There are several important ideas buried in that torture.  First, there comes a point of diminishing returns in preparing for something.  This point isn’t reached in most of our daily tasks (unless you burned dinner).  Overall, the sweet spot for me seems to be consistent practice of three to five hours a day.  For my standards, I’m nowhere near prepared enough with less practicing.  Practicing more increases the injury risk, and the severely diminishing returns on one day can have an adverse effect on the following days’ practicing.

Second, when a piece has reached its maximum preparedness for my current level, I need to perform it.  Jumps in my level of playing tend to occur after a performance rather than leading up to it.  Continuing to practice purely to put in time does no good and often leads to frustration.  The trick is figuring out how to land at that state of maximum preparedness right at the concert or audition.  I haven’t figured out a way to do it consistently.  I find that knowing when and how to back off of practicing is just as important as knowing when and how to turn it on.
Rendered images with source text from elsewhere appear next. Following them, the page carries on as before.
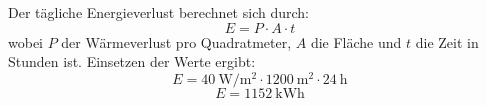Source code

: \begin{questions}
\begin{solution}
Der tägliche Energieverlust berechnet sich durch:
\[ E = P \cdot A \cdot t \]
wobei \( P \) der Wärmeverlust pro Quadratmeter, \( A \) die Fläche und \( t \) die Zeit in Stunden ist.
Einsetzen der Werte ergibt:
\[ E = \SI{40}{\watt\per\meter\squared} \cdot \SI{1200}{\meter\squared} \cdot \SI{24}{\hour} \]
\[ E = \SI{1152}{\kilo\watt\hour} \]
\end{solution}



\end{questions}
Third, KNOW YOURSELF.  Two hours (sometimes I can stretch to 2.5 hours when adding saxophone) is about the maximum my body and mind can handle in one practice session.  Unless I’m working on playing an entire piece, I break my practices into 10-minute segments.  My optimal working time begins 5–10 minutes into the session and lasts until the hour mark.  I usually have to take a break for the amount of time I just practiced before practicing again.  If you don’t know yourself, find out.  Explore to discover what works and what doesn’t work, and listen to your body and mind.  Realize that what worked one day may not work the next day.

Yes, there is such a thing as practicing too much.